Five people have applied for three different positions in a store. In how many ways can the positions be filled? 
Five people have applied for three different positions in a store. If each person is qualified for each position, in how many ways can the positions be filled?

Can someone tell me if I have to use permutations $\mathrm P(5, 3)$ or combinations $\mathrm C(5, 3)$ and why?
Thanks for any help!
 A: The normal way is to see that since the positions are distinct, order matters, and thus it is a permutation in which there are $5\cdot4\cdot3$ ways to successively fill the $3$ distinct posts.
Another way to look at it is :
Suppose you choose $3$ people, in $\binom53$ ways.
You still have to allot them their distinctive positions in $3!$ ways,
and note that $\binom53\cdot 3!$ is precisely the same as $^5P_3$
Either way, you will see clearly that you need to use permutations.
A: Well, consider the positions available. There are three. They literally told you that they are different. So consider positions one two and three.
You have five candidates. You fill the first position and there are 5 ways to do it. 
Then you consider the second position. You already hired one person, so there are 4 people left. Hence, there are four ways to fill position two.
Lastly, there are 3 ways to fill spot three.
Hence, there are $5\cdot 4\cdot 3$ ways to fill the positions.
Secretly, we used permutations. There are are 3 positions that are different and hence "the order matters". There are five candidates. Hence ${_5\mathsf P}_3$.
A: Label the positions are $P1, P2$ and $P3$. Remember they're different, so that could be, say, operations manager, human resources, and logistics.
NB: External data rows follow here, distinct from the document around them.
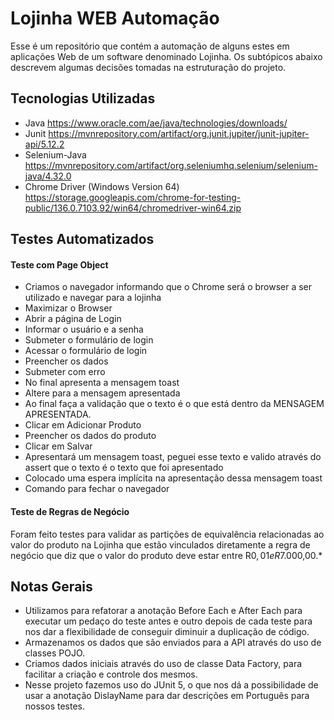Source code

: # Lojinha WEB Automação
Esse é um repositório que contém a automação de alguns estes em aplicações Web de
um software denominado Lojinha. Os subtópicos abaixo descrevem algumas decisões tomadas na estruturação do projeto.

## Tecnologias Utilizadas

- Java https://www.oracle.com/ae/java/technologies/downloads/
- Junit https://mvnrepository.com/artifact/org.junit.jupiter/junit-jupiter-api/5.12.2
- Selenium-Java https://mvnrepository.com/artifact/org.seleniumhq.selenium/selenium-java/4.32.0
- Chrome Driver (Windows Version 64) https://storage.googleapis.com/chrome-for-testing-public/136.0.7103.92/win64/chromedriver-win64.zip

## Testes Automatizados

#### Teste com Page Object
* Criamos o navegador informando que o Chrome será o browser a ser utilizado e navegar para a lojinha
* Maximizar o Browser
* Abrir a página de Login
* Informar o usuário e a senha
* Submeter o formulário de login
* Acessar o formulário de login
* Preencher os dados
* Submeter com erro
* No final apresenta a mensagem toast
* Altere para a mensagem apresentada
* Ao final faça a validação que o texto é o que está dentro da MENSAGEM APRESENTADA.
* Clicar em Adicionar Produto
* Preencher os dados do produto
* Clicar em Salvar
* Apresentará um mensagem toast, peguei esse texto e valido através do assert que o texto é o texto que foi apresentado
* Colocado uma espera implícita na apresentação dessa mensagem toast
* Comando para fechar o navegador

#### Teste de Regras de Negócio

Foram feito testes para validar as partições de equivalência relacionadas ao valor do produto na Lojinha que estão vinculados diretamente a regra de negócio que diz que o valor do produto deve estar entre R$0,01 e R$7.000,00.*


## Notas Gerais

- Utilizamos para refatorar a anotação Before Each e After Each para executar um pedaço do teste antes e outro depois de cada teste para nos dar a flexibilidade de conseguir diminuir a duplicação de código.
- Armazenamos os dados que são enviados para a API através do uso de classes POJO.
- Criamos dados iniciais através do uso de classe Data Factory, para facilitar a criação e controle dos mesmos.
- Nesse projeto fazemos uso do JUnit 5, o que nos dá a possibilidade de usar a anotação  DislayName para dar descrições em Português para nossos testes.
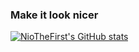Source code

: ### Make it look nicer

[![NioTheFirst's GitHub stats](https://github-readme-stats.vercel.app/api?prj_nRWyAzVqvk11r5BVi5VuYHCCzbwc)](https://github.com/anuraghazra/github-readme-stats)

<!--
**NioTheFirst/NioTheFirst** is a ✨ _special_ ✨ repository because its `README.md` (this file) appears on your GitHub profile.

Here are some ideas to get you started:

- 🔭 I’m currently working on ...
- 🌱 I’m currently learning ...
- 👯 I’m looking to collaborate on ...
- 🤔 I’m looking for help with ...
- 💬 Ask me about ...
- 📫 How to reach me: ...
- 😄 Pronouns: ...
- ⚡ Fun fact: ...
-->
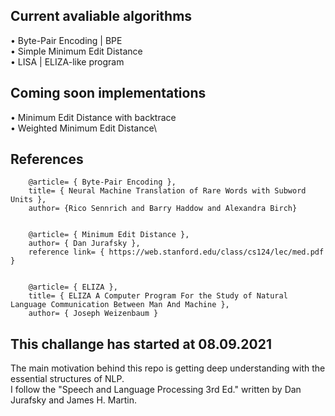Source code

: ## Current avaliable algorithms
• Byte-Pair Encoding | BPE\
• Simple Minimum Edit Distance\
• LISA | ELIZA-like program 

## Coming soon implementations
• Minimum Edit Distance with backtrace\
• Weighted Minimum Edit Distance\

## References
        @article= { Byte-Pair Encoding },
        title= { Neural Machine Translation of Rare Words with Subword Units },
        author= {Rico Sennrich and Barry Haddow and Alexandra Birch}
        
        
        @article= { Minimum Edit Distance },
        author= { Dan Jurafsky },
        reference link= { https://web.stanford.edu/class/cs124/lec/med.pdf }
        
        
        @article= { ELIZA },
        title= { ELIZA A Computer Program For the Study of Natural Language Communication Between Man And Machine },
        author= { Joseph Weizenbaum }



## This challange has started at 08.09.2021
The main motivation behind this repo is getting deep understanding with the essential structures of NLP.\
I follow the "Speech and Language Processing 3rd Ed." written by Dan Jurafsky and James H. Martin.
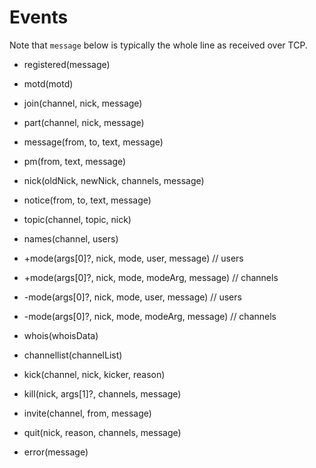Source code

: Events
======

Note that `message` below is typically the whole line as received over TCP.

 - registered(message)
 - motd(motd)
 - join(channel, nick, message)
 - part(channel, nick, message)
 - message(from, to, text, message)
 - pm(from, text, message)
 - nick(oldNick, newNick, channels, message)
 - notice(from, to, text, message)
 - topic(channel, topic, nick)
 - names(channel, users)

 - +mode(args[0]?, nick, mode, user, message) // users
 - +mode(args[0]?, nick, mode, modeArg, message) // channels
 - -mode(args[0]?, nick, mode, user, message) // users
 - -mode(args[0]?, nick, mode, modeArg, message) // channels

 - whois(whoisData)
 - channellist(channelList)
 - kick(channel, nick, kicker, reason)
 - kill(nick, args[1]?, channels, message)
 - invite(channel, from, message)
 - quit(nick, reason, channels, message)
 - error(message)

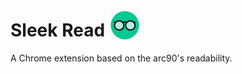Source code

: 
# Sleek Read  <img height="50px" style="vertical-align:text-bottom" src="/images/icon.png"/>


A Chrome extension based on the arc90's readability.

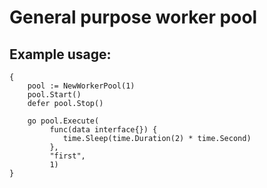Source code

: # General purpose worker pool

## Example usage:

    {
        pool := NewWorkerPool(1)
        pool.Start()
        defer pool.Stop()

        go pool.Execute(
             func(data interface{}) {
    			time.Sleep(time.Duration(2) * time.Second)
             },
             "first",
             1)
    }
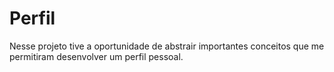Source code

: # Perfil

Nesse projeto tive a oportunidade de abstrair importantes conceitos que me permitiram desenvolver um perfil pessoal.

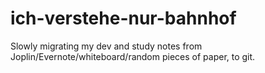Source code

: # ich-verstehe-nur-bahnhof

Slowly migrating my dev and study notes from Joplin/Evernote/whiteboard/random pieces of paper, to git.
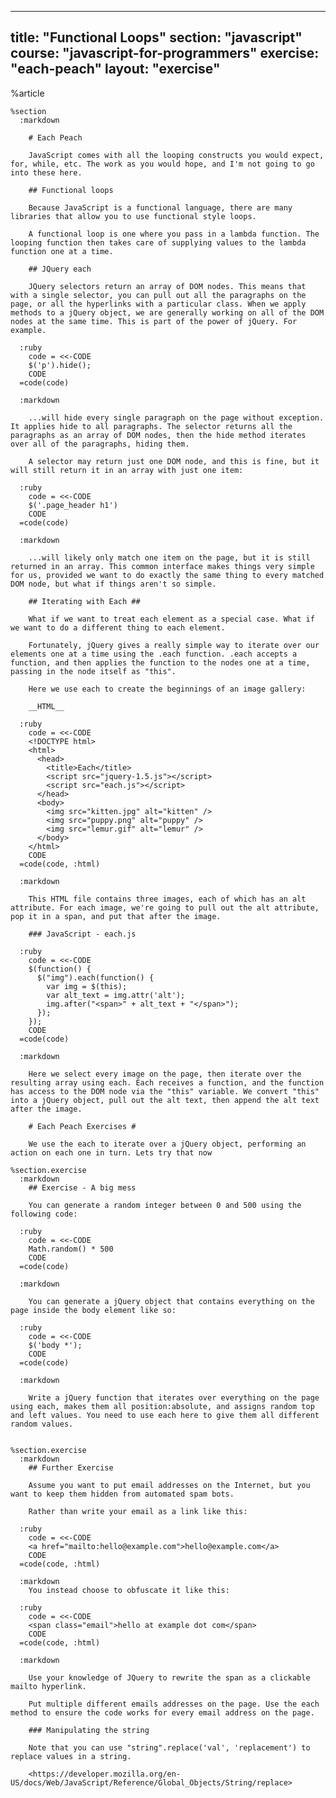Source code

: ---
  title: "Functional Loops"
  section: "javascript"
  course: "javascript-for-programmers"
  exercise: "each-peach"
  layout: "exercise"
  ---
  
  %article
  
    %section
      :markdown
  
        # Each Peach
  
        JavaScript comes with all the looping constructs you would expect, for, while, etc. The work as you would hope, and I'm not going to go into these here.
  
        ## Functional loops
  
        Because JavaScript is a functional language, there are many libraries that allow you to use functional style loops.
  
        A functional loop is one where you pass in a lambda function. The looping function then takes care of supplying values to the lambda function one at a time.
  
        ## JQuery each
  
        JQuery selectors return an array of DOM nodes. This means that with a single selector, you can pull out all the paragraphs on the page, or all the hyperlinks with a particular class. When we apply methods to a jQuery object, we are generally working on all of the DOM nodes at the same time. This is part of the power of jQuery. For example.
  
      :ruby
        code = <<-CODE
        $('p').hide();
        CODE
      =code(code)
  
      :markdown
  
        ...will hide every single paragraph on the page without exception. It applies hide to all paragraphs. The selector returns all the paragraphs as an array of DOM nodes, then the hide method iterates over all of the paragraphs, hiding them.
  
        A selector may return just one DOM node, and this is fine, but it will still return it in an array with just one item:
  
      :ruby
        code = <<-CODE
        $('.page_header h1')
        CODE
      =code(code)
  
      :markdown
  
        ...will likely only match one item on the page, but it is still returned in an array. This common interface makes things very simple for us, provided we want to do exactly the same thing to every matched DOM node, but what if things aren't so simple.
  
        ## Iterating with Each ##
  
        What if we want to treat each element as a special case. What if we want to do a different thing to each element.
  
        Fortunately, jQuery gives a really simple way to iterate over our elements one at a time using the .each function. .each accepts a function, and then applies the function to the nodes one at a time, passing in the node itself as "this".
  
        Here we use each to create the beginnings of an image gallery:
  
        __HTML__
  
      :ruby
        code = <<-CODE
        <!DOCTYPE html>
        <html>
          <head>
            <title>Each</title>
            <script src="jquery-1.5.js"></script>
            <script src="each.js"></script>
          </head>
          <body>
            <img src="kitten.jpg" alt="kitten" />
            <img src="puppy.png" alt="puppy" />
            <img src="lemur.gif" alt="lemur" />
          </body>
        </html>
        CODE
      =code(code, :html)
  
      :markdown
  
        This HTML file contains three images, each of which has an alt attribute. For each image, we're going to pull out the alt attribute, pop it in a span, and put that after the image.
  
        ### JavaScript - each.js
  
      :ruby
        code = <<-CODE
        $(function() {
          $("img").each(function() {
            var img = $(this);
            var alt_text = img.attr('alt');
            img.after("<span>" + alt_text + "</span>");
          });
        });
        CODE
      =code(code)
  
      :markdown
  
        Here we select every image on the page, then iterate over the resulting array using each. Each receives a function, and the function has access to the DOM node via the "this" variable. We convert "this" into a jQuery object, pull out the alt text, then append the alt text after the image.
  
        # Each Peach Exercises #
  
        We use the each to iterate over a jQuery object, performing an action on each one in turn. Lets try that now
  
    %section.exercise
      :markdown
        ## Exercise - A big mess
  
        You can generate a random integer between 0 and 500 using the following code:
  
      :ruby
        code = <<-CODE
        Math.random() * 500
        CODE
      =code(code)
  
      :markdown
  
        You can generate a jQuery object that contains everything on the page inside the body element like so:
  
      :ruby
        code = <<-CODE
        $('body *');
        CODE
      =code(code)
  
      :markdown
  
        Write a jQuery function that iterates over everything on the page using each, makes them all position:absolute, and assigns random top and left values. You need to use each here to give them all different random values.
  
  
    %section.exercise
      :markdown
        ## Further Exercise
  
        Assume you want to put email addresses on the Internet, but you want to keep them hidden from automated spam bots.
  
        Rather than write your email as a link like this:
  
      :ruby
        code = <<-CODE
        <a href="mailto:hello@example.com">hello@example.com</a>
        CODE
      =code(code, :html)
  
      :markdown
        You instead choose to obfuscate it like this:
  
      :ruby
        code = <<-CODE
        <span class="email">hello at example dot com</span>
        CODE
      =code(code, :html)
  
      :markdown
  
        Use your knowledge of JQuery to rewrite the span as a clickable mailto hyperlink.
  
        Put multiple different emails addresses on the page. Use the each method to ensure the code works for every email address on the page.
  
        ### Manipulating the string
  
        Note that you can use "string".replace('val', 'replacement') to replace values in a string.
  
        <https://developer.mozilla.org/en-US/docs/Web/JavaScript/Reference/Global_Objects/String/replace>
Now, if you use combinations, the order in which you obtain a result does not matter. So if $A, B, C, D$ and $E$ applied (say, Alice, Bob, Carol, David and Edward), and you got $ABC$ or $CAB$ that would be the same.
However, here order does matter. When you get a permutation, assign the first person to the first job, the second person to second job, and the third person to third job.
So, for our previous example, $ABC$ would correspond to Alice getting operations manager, Bob getting human resources and Carol getting logistics. This is different than $CAB$, which amounts to Carol getting operations manager, Alice getting human resources and Bob getting logistics.
The gist of it is that, since order matters, permutations is the way to go.